* Prompt *
Read the listing and extract each line that includes the word "документа".

* Exercise material *
▬▬▬▬▬▬
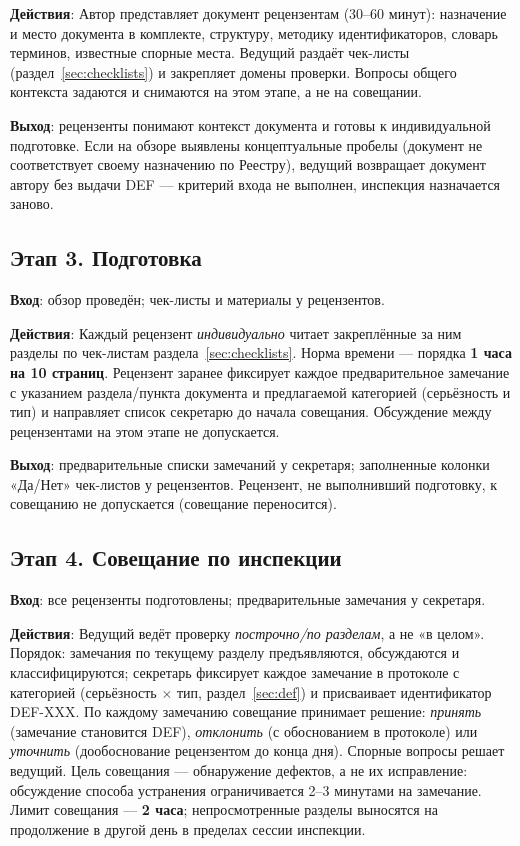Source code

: \documentclass[12pt,a4paper]{article}
\newcommand{\reqfield}[1]{\textbf{#1}:} %
\begin{document}
\reqfield{Действия} Автор представляет документ рецензентам (30--60 минут):
назначение и место документа в комплекте, структуру, методику идентификаторов,
словарь терминов, известные спорные места. Ведущий раздаёт чек-листы
(раздел~\ref{sec:checklists}) и закрепляет домены проверки. Вопросы общего
контекста задаются и снимаются на этом этапе, а не на совещании.

\reqfield{Выход} рецензенты понимают контекст документа и готовы к
индивидуальной подготовке. Если на обзоре выявлены концептуальные пробелы
(документ не соответствует своему назначению по Реестру), ведущий возвращает
документ автору без выдачи DEF --- критерий входа не выполнен, инспекция
назначается заново.

\subsection{Этап 3. Подготовка}

\reqfield{Вход} обзор проведён; чек-листы и материалы у рецензентов.

\reqfield{Действия} Каждый рецензент \emph{индивидуально} читает закреплённые
за ним разделы по чек-листам раздела~\ref{sec:checklists}. Норма времени ---
порядка \textbf{1 часа на 10 страниц}. Рецензент заранее фиксирует каждое
предварительное замечание с указанием раздела/пункта документа и предлагаемой
категорией (серьёзность и тип) и направляет список секретарю до начала
совещания. Обсуждение между рецензентами на этом этапе не допускается.

\reqfield{Выход} предварительные списки замечаний у секретаря; заполненные
колонки «Да/Нет» чек-листов у рецензентов. Рецензент, не выполнивший
подготовку, к совещанию не допускается (совещание переносится).

\subsection{Этап 4. Совещание по инспекции}

\reqfield{Вход} все рецензенты подготовлены; предварительные замечания у
секретаря.

\reqfield{Действия} Ведущий ведёт проверку \emph{построчно/по разделам}, а не
«в целом». Порядок: замечания по текущему разделу предъявляются, обсуждаются и
классифицируются; секретарь фиксирует каждое замечание в протоколе с категорией
(серьёзность $\times$ тип, раздел~\ref{sec:def}) и присваивает идентификатор
DEF-XXX. По каждому замечанию совещание принимает решение:
\emph{принять} (замечание становится DEF), \emph{отклонить} (с обоснованием в
протоколе) или \emph{уточнить} (дообоснование рецензентом до конца дня).
Спорные вопросы решает ведущий. Цель совещания --- обнаружение дефектов, а не
их исправление: обсуждение способа устранения ограничивается 2--3 минутами на
замечание. Лимит совещания --- \textbf{2 часа}; непросмотренные разделы
выносятся на продолжение в другой день в пределах сессии инспекции.
\end{document}
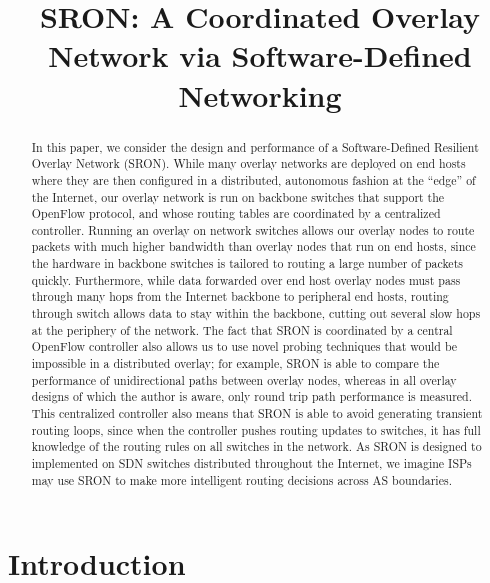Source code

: \documentclass[pageno]{jpaper}
\begin{document}
\title{
SRON: A Coordinated Overlay Network via Software-Defined Networking
}
\date{}
\maketitle

\thispagestyle{empty}

\begin{abstract}

	In this paper, we consider the design and performance of a Software-Defined
Resilient Overlay Network (SRON). While many overlay networks are deployed
on end hosts where they are then configured in a distributed, autonomous
fashion at the ``edge'' of the Internet, our overlay network is run on backbone
switches that support the OpenFlow protocol, and 
whose routing tables are coordinated by a centralized controller.  Running 
an overlay on network switches allows our overlay nodes to route packets with much higher
bandwidth than overlay nodes that run on end hosts, since the hardware in backbone
switches is tailored to routing a large number of packets quickly.  Furthermore, while data forwarded 
over end host overlay nodes must pass through many hops from the Internet backbone to peripheral
end hosts, routing through switch allows data to stay within the backbone, cutting out
several slow hops at the periphery of the network.  The fact that SRON is coordinated by 
a central OpenFlow controller also allows us to use novel probing techniques that would be impossible in a 
distributed overlay; for example, SRON is able to compare the performance of unidirectional 
paths between overlay nodes, whereas in all overlay designs of which the author is aware, only round trip path 
performance is measured.  This centralized controller also means that SRON is able to avoid
generating transient routing loops, since when the controller pushes routing updates to switches, it has 
full knowledge of the routing rules on all switches in the network.
	As SRON is designed to implemented on SDN switches distributed throughout the Internet, we imagine ISPs may use SRON to make more intelligent routing decisions across AS boundaries. 

\end{abstract}

\section{Introduction}
\end{document}
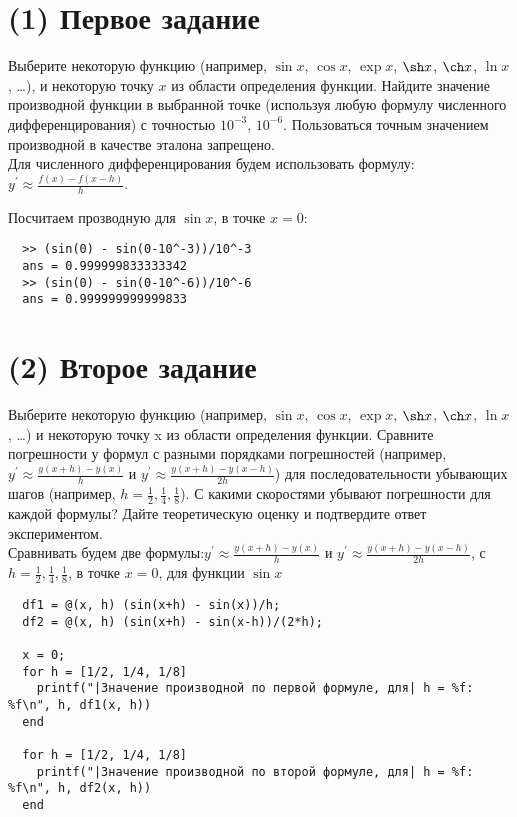 \maketitle
\tableofcontents
\newpage
\section{(1) Первое задание}
Выберите некоторую функцию (например, $\sin x$, $\cos x$, $\exp x$, $\sh x$, $\ch x$, $\ln x$, \ldots), и некоторую точку $x$ из области определения функции. Найдите значение производной функции в выбранной точке (используя любую формулу численного дифференцирования) с точностью $10^{-3}$, $10^{-6}$. Пользоваться точным значением производной в качестве эталона запрещено.\\[5mm]

Для численного дифференцирования будем использовать формулу: $y^{'} \approx \frac{f(x) - f(x-h)}{h}$.

Посчитаем прозводную для $\sin x$, в точке $x = 0$:
\begin{lstlisting}
  >> (sin(0) - sin(0-10^-3))/10^-3
  ans = 0.999999833333342
  >> (sin(0) - sin(0-10^-6))/10^-6
  ans = 0.999999999999833
\end{lstlisting}

\section{(2) Второе задание}
Выберите некоторую функцию (например, $\sin x$, $\cos x$, $\exp x$, $\sh x$, $\ch x$, $\ln x$, \ldots) и некоторую точку x из области определения функции. Сравните погрешности у формул с разными порядками погрешностей (например, $y^{'} \approx \frac{y(x+h) - y(x)}{h}$ и $y^{'} \approx \frac{y(x+h) - y(x-h)}{2h}$) для последовательности убывающих шагов (например, $h = \frac{1}{2}, \frac{1}{4}, \frac{1}{8}$). С какими скоростями убывают погрешности для каждой формулы? Дайте теоретическую оценку и подтвердите ответ экспериментом.\\[5mm]

Сравнивать будем две формулы:$y^{'} \approx \frac{y(x+h) - y(x)}{h}$ и $y^{'} \approx \frac{y(x+h) - y(x-h)}{2h}$, с $h = \frac{1}{2}, \frac{1}{4}, \frac{1}{8}$, в точке $x = 0$, для функции $\sin x$

\begin{lstlisting}
  df1 = @(x, h) (sin(x+h) - sin(x))/h;
  df2 = @(x, h) (sin(x+h) - sin(x-h))/(2*h);

  x = 0;
  for h = [1/2, 1/4, 1/8]
    printf("|Значение производной по первой формуле, для| h = %f: %f\n", h, df1(x, h))
  end

  for h = [1/2, 1/4, 1/8]
    printf("|Значение производной по второй формуле, для| h = %f: %f\n", h, df2(x, h))
  end
\end{lstlisting}

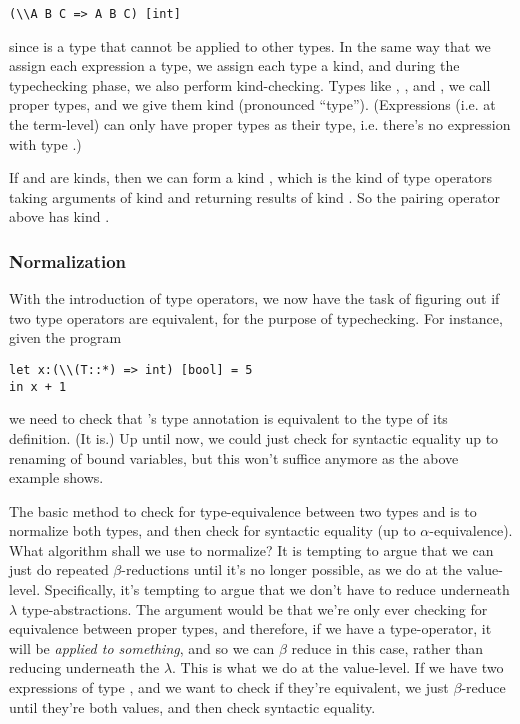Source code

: \documentclass[pageno]{jpaper}
\begin{document}
{{{\begin{lstlisting}
(\\A B C => A B C) [int]
\end{lstlisting}
since  is a type that cannot be applied to other types.
In the same way that we assign each expression a type, we assign each type a kind, and during the
typechecking phase, we also perform kind-checking. Types like , , and
, we call proper types, and we give them kind \lsti{*} (pronounced ``type'').
(Expressions (i.e. at the term-level) can only have proper types as their type, i.e. there's no
expression with type .)

If  and   are kinds, then we can form a kind , which is the kind of
type operators taking arguments of kind  and returning results of kind . So the pairing operator above has kind \lsti{* -> *}.

\subsubsection{Normalization}

With the introduction of type operators, we now have the task of figuring out if two type operators are
equivalent, for the purpose of typechecking. For instance, given the program
\begin{lstlisting}
let x:(\\(T::*) => int) [bool] = 5
in x + 1
\end{lstlisting}
we need to check that 's type annotation is equivalent to the type of its definition. (It is.)
Up until now, we could just check for syntactic equality up to renaming of bound variables, but this won't
suffice anymore as the above example shows.

The basic method to check for type-equivalence between two types  and  is to normalize
both types, and then check for syntactic equality (up to $\alpha$-equivalence).
What algorithm shall we use to normalize? 
It is tempting to argue that we can just do repeated $\beta$-reductions until
it's no longer possible, as we do at the value-level. Specifically, it's tempting to argue that we don't
have to reduce underneath $\lambda$ type-abstractions. The argument would be that we're only ever checking
for equivalence between proper types, and therefore, if we have a type-operator, it will be \textit{applied to something}, and so we can $\beta$ reduce in this case, rather than reducing underneath the $\lambda$.
This is what we do at the value-level. If we have two expressions of type , and we want to check
if they're equivalent, we just $\beta$-reduce until they're both values, and then check syntactic equality.

}}}
\end{document}
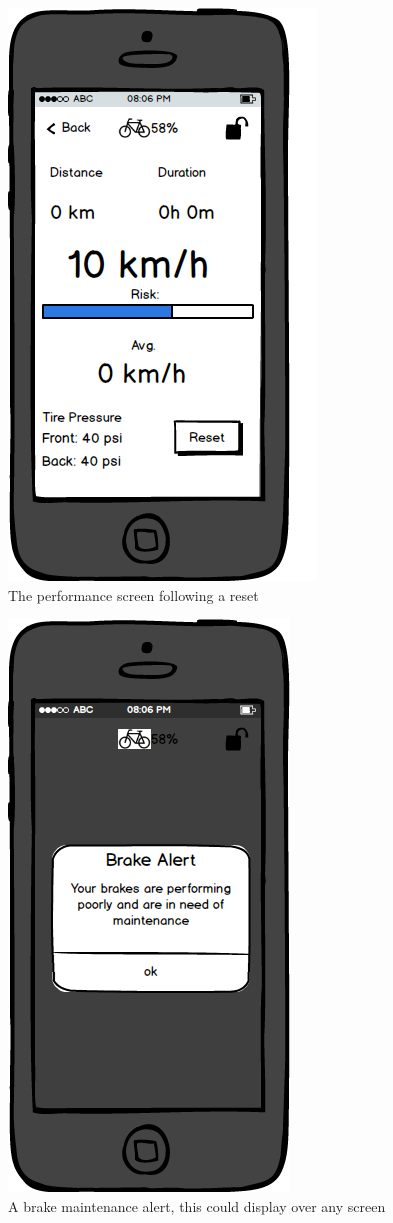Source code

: \documentclass[a4paper]{report}
\begin{document}
\clearpage
\begin{figure}
\centering
\includegraphics[scale=0.9]{figures/prototype_2/performance_resetted}
\caption{The performance screen following a reset}
\end{figure}
\clearpage
\begin{figure}
\centering
\includegraphics[scale=0.9]{figures/prototype_2/brake_maintenance}
\caption{A brake maintenance alert, this could display over any screen}
\end{figure}
\end{document}

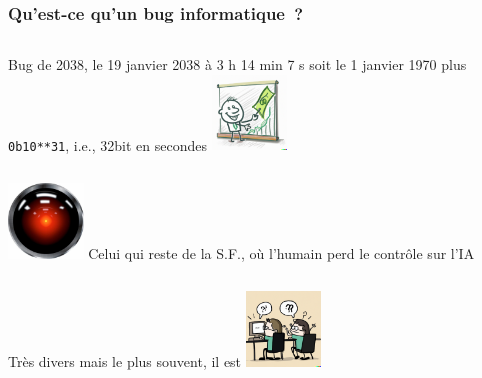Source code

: \documentclass{beamer}
\begin{document}
    \begin{frame}
        \transdissolve
        \frametitle{Qu'est-ce qu'un bug informatique~?}
        \begin{columns}
            Bug de 2038, le 19 janvier 2038 à 3 h 14 min 7 s soit le 1 janvier 1970 plus \lstinline{0b10**31}, i.e., 32bit en secondes
            \centering
            \includegraphics[width=2cm]{image/bug-business}
        \end{columns}
        \begin{columns}
            \centering
            \includegraphics[width=2cm]{image/hall-eye.jpg}
            Celui qui reste de la S.F., où l'humain perd le contrôle sur l'IA
        \end{columns}
        \begin{columns}
            Très divers mais le plus souvent, il est 
            \centering
            \includegraphics[width=2cm]{image/what-are-you-coding.png}
        \end{columns}

    \end{frame}
\end{document}
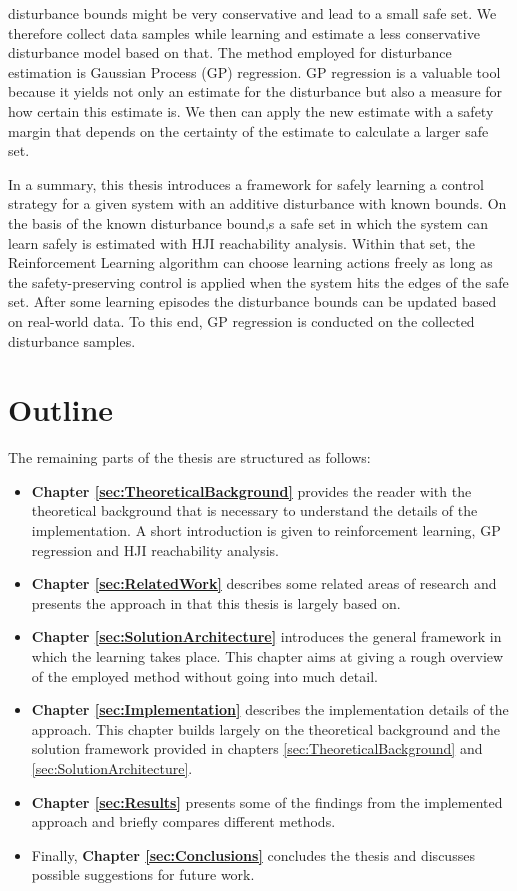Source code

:\documentclass[../main.tex]{subfiles}
\begin{document}
disturbance bounds might be very conservative and lead to a small safe set. We therefore collect data samples while learning and estimate a less conservative disturbance model based on that. The method employed for disturbance estimation is Gaussian Process (GP) regression. GP regression is a valuable tool because it yields not only an estimate for the disturbance but also a measure for how certain this estimate is. We then can apply the new estimate with a safety margin that depends on the certainty of the estimate to calculate a larger safe set.

In a summary, this thesis introduces a framework for safely learning a control strategy for a given system with an additive disturbance with known bounds. On the basis of the known disturbance bound,s a safe set in which the system can learn safely is estimated with HJI reachability analysis. Within that set, the Reinforcement Learning algorithm can choose learning actions freely as long as the safety-preserving control is applied when the system hits the edges of the safe set. After some learning episodes the disturbance bounds can be updated based on real-world data. To this end, GP regression is conducted on the collected disturbance samples. 

\section{Outline}
The remaining parts of the thesis are structured as follows:
\begin{itemize}
\item \textbf{Chapter \ref{sec:TheoreticalBackground}} provides the reader with the theoretical background that is necessary to understand the details of the implementation. A short introduction is given to reinforcement learning, GP regression and HJI reachability analysis.
\item \textbf{Chapter \ref{sec:RelatedWork}} describes some related areas of research and presents the approach in \cite{akametalu2014reachability} that this thesis is largely based on.
\item \textbf{Chapter \ref{sec:SolutionArchitecture}} introduces the general framework in which the learning takes place. This chapter aims at giving a rough overview of the employed method without going into much detail.
\item \textbf{Chapter \ref{sec:Implementation}} describes the implementation details of the approach. This chapter builds largely on the theoretical background and the solution framework provided in chapters \ref{sec:TheoreticalBackground} and \ref{sec:SolutionArchitecture}.
\item  \textbf{Chapter \ref{sec:Results}} presents some of the findings from the implemented approach and briefly compares different methods.
\item Finally, \textbf{Chapter \ref{sec:Conclusions}} concludes the thesis and discusses possible suggestions for future work.
\end{itemize}
\end{document}
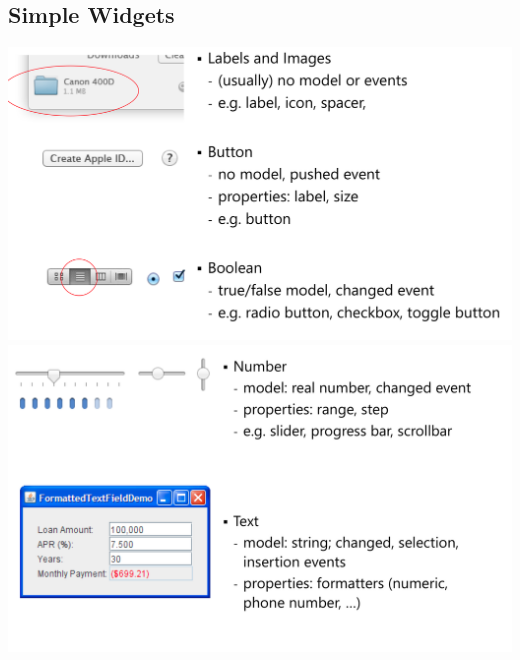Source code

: \documentclass[twoside]{article}
\begin{document}
\subsection{Simple Widgets}
\begin{center}
\includegraphics[scale=0.2]{16}\\
\includegraphics[scale=0.2]{17}\\
\end{center}
\end{document}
▬▬▬▬▬▬
* Answer below *
назначение и место документа в комплекте, структуру, методику идентификаторов,
\reqfield{Выход} рецензенты понимают контекст документа и готовы к
предварительное замечание с указанием раздела/пункта документа и предлагаемой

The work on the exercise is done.